Input material ▸
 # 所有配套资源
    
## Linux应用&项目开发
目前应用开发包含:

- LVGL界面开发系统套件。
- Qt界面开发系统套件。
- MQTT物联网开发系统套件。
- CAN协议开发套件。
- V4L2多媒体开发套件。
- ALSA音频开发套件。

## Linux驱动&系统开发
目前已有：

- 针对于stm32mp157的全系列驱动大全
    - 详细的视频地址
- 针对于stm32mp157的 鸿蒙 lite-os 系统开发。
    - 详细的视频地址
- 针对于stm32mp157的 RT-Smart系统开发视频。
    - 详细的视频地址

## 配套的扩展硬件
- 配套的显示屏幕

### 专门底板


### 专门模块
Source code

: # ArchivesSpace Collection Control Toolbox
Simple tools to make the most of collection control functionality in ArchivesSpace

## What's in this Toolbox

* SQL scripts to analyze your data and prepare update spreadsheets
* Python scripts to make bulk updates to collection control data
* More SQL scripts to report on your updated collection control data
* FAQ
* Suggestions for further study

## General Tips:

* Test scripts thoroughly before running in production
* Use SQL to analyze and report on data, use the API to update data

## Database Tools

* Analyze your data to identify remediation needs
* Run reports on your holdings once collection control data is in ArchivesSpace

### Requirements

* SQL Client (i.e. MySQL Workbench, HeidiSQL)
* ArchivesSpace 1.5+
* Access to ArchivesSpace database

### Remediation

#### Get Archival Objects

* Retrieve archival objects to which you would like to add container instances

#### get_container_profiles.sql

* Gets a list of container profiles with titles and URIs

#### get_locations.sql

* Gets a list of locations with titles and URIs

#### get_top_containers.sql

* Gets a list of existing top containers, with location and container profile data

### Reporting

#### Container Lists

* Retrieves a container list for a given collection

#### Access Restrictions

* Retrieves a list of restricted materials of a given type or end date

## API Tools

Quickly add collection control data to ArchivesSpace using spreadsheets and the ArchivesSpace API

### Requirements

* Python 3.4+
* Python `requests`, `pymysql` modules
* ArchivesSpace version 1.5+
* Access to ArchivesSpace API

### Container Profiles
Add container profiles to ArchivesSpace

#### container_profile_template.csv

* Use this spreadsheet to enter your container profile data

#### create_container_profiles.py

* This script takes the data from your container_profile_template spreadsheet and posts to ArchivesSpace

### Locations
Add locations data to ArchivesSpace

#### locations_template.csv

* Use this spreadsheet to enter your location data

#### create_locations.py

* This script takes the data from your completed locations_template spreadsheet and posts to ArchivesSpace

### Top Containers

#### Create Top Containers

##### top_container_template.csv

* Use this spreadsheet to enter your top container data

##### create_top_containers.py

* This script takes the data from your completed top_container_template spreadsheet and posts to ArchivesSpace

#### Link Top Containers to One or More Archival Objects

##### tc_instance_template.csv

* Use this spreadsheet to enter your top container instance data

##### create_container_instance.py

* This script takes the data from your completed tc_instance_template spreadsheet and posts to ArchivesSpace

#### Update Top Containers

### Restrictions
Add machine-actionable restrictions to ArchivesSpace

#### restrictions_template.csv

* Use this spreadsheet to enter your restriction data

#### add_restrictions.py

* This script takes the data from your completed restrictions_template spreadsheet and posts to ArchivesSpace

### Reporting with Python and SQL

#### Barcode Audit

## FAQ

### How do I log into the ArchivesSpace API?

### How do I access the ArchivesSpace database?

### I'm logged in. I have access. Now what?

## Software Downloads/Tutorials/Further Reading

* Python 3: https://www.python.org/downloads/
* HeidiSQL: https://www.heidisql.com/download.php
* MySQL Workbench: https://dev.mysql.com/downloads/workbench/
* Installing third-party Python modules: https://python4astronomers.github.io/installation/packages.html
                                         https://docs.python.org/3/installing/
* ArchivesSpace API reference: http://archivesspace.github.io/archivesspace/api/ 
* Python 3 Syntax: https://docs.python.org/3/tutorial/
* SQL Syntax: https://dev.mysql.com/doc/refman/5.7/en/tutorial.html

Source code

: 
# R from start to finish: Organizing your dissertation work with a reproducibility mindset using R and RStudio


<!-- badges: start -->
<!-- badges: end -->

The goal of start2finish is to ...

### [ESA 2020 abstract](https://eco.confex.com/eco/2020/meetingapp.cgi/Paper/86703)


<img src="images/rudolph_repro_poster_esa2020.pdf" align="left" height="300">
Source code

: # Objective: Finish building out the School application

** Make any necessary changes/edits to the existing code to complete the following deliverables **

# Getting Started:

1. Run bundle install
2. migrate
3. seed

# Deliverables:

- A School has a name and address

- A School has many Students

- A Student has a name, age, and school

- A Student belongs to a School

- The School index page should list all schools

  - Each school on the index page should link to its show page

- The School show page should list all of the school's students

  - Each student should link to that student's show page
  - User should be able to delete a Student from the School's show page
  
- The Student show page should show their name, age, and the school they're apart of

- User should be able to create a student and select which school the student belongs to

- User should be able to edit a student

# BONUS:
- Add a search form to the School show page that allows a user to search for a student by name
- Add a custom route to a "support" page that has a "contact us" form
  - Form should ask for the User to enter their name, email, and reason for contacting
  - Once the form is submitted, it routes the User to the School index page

Exercise instructions ▸
Each line of the data above must be restated word for word.

Your solution ▸
 # 所有配套资源
    
## Linux应用&项目开发
目前应用开发包含:

- LVGL界面开发系统套件。
- Qt界面开发系统套件。
- MQTT物联网开发系统套件。
- CAN协议开发套件。
- V4L2多媒体开发套件。
- ALSA音频开发套件。

## Linux驱动&系统开发
目前已有：

- 针对于stm32mp157的全系列驱动大全
    - 详细的视频地址
- 针对于stm32mp157的 鸿蒙 lite-os 系统开发。
    - 详细的视频地址
- 针对于stm32mp157的 RT-Smart系统开发视频。
    - 详细的视频地址

## 配套的扩展硬件
- 配套的显示屏幕

### 专门底板


### 专门模块
Source code

: # ArchivesSpace Collection Control Toolbox
Simple tools to make the most of collection control functionality in ArchivesSpace

## What's in this Toolbox

* SQL scripts to analyze your data and prepare update spreadsheets
* Python scripts to make bulk updates to collection control data
* More SQL scripts to report on your updated collection control data
* FAQ
* Suggestions for further study

## General Tips:

* Test scripts thoroughly before running in production
* Use SQL to analyze and report on data, use the API to update data

## Database Tools

* Analyze your data to identify remediation needs
* Run reports on your holdings once collection control data is in ArchivesSpace

### Requirements

* SQL Client (i.e. MySQL Workbench, HeidiSQL)
* ArchivesSpace 1.5+
* Access to ArchivesSpace database

### Remediation

#### Get Archival Objects

* Retrieve archival objects to which you would like to add container instances

#### get_container_profiles.sql

* Gets a list of container profiles with titles and URIs

#### get_locations.sql

* Gets a list of locations with titles and URIs

#### get_top_containers.sql

* Gets a list of existing top containers, with location and container profile data

### Reporting

#### Container Lists

* Retrieves a container list for a given collection

#### Access Restrictions

* Retrieves a list of restricted materials of a given type or end date

## API Tools

Quickly add collection control data to ArchivesSpace using spreadsheets and the ArchivesSpace API

### Requirements

* Python 3.4+
* Python `requests`, `pymysql` modules
* ArchivesSpace version 1.5+
* Access to ArchivesSpace API

### Container Profiles
Add container profiles to ArchivesSpace

#### container_profile_template.csv

* Use this spreadsheet to enter your container profile data

#### create_container_profiles.py

* This script takes the data from your container_profile_template spreadsheet and posts to ArchivesSpace

### Locations
Add locations data to ArchivesSpace

#### locations_template.csv

* Use this spreadsheet to enter your location data

#### create_locations.py

* This script takes the data from your completed locations_template spreadsheet and posts to ArchivesSpace

### Top Containers

#### Create Top Containers

##### top_container_template.csv

* Use this spreadsheet to enter your top container data

##### create_top_containers.py

* This script takes the data from your completed top_container_template spreadsheet and posts to ArchivesSpace

#### Link Top Containers to One or More Archival Objects

##### tc_instance_template.csv

* Use this spreadsheet to enter your top container instance data

##### create_container_instance.py

* This script takes the data from your completed tc_instance_template spreadsheet and posts to ArchivesSpace

#### Update Top Containers

### Restrictions
Add machine-actionable restrictions to ArchivesSpace

#### restrictions_template.csv

* Use this spreadsheet to enter your restriction data

#### add_restrictions.py

* This script takes the data from your completed restrictions_template spreadsheet and posts to ArchivesSpace

### Reporting with Python and SQL

#### Barcode Audit

## FAQ

### How do I log into the ArchivesSpace API?

### How do I access the ArchivesSpace database?

### I'm logged in. I have access. Now what?

## Software Downloads/Tutorials/Further Reading

* Python 3: https://www.python.org/downloads/
* HeidiSQL: https://www.heidisql.com/download.php
* MySQL Workbench: https://dev.mysql.com/downloads/workbench/
* Installing third-party Python modules: https://python4astronomers.github.io/installation/packages.html
                                         https://docs.python.org/3/installing/
* ArchivesSpace API reference: http://archivesspace.github.io/archivesspace/api/ 
* Python 3 Syntax: https://docs.python.org/3/tutorial/
* SQL Syntax: https://dev.mysql.com/doc/refman/5.7/en/tutorial.html

Source code

: 
# R from start to finish: Organizing your dissertation work with a reproducibility mindset using R and RStudio


<!-- badges: start -->
<!-- badges: end -->

The goal of start2finish is to ...

### [ESA 2020 abstract](https://eco.confex.com/eco/2020/meetingapp.cgi/Paper/86703)


<img src="images/rudolph_repro_poster_esa2020.pdf" align="left" height="300">
Source code

: # Objective: Finish building out the School application

** Make any necessary changes/edits to the existing code to complete the following deliverables **

# Getting Started:

1. Run bundle install
2. migrate
3. seed

# Deliverables:

- A School has a name and address

- A School has many Students

- A Student has a name, age, and school

- A Student belongs to a School

- The School index page should list all schools

  - Each school on the index page should link to its show page

- The School show page should list all of the school's students

  - Each student should link to that student's show page
  - User should be able to delete a Student from the School's show page
  
- The Student show page should show their name, age, and the school they're apart of

- User should be able to create a student and select which school the student belongs to

- User should be able to edit a student

# BONUS:
- Add a search form to the School show page that allows a user to search for a student by name
- Add a custom route to a "support" page that has a "contact us" form
  - Form should ask for the User to enter their name, email, and reason for contacting
  - Once the form is submitted, it routes the User to the School index page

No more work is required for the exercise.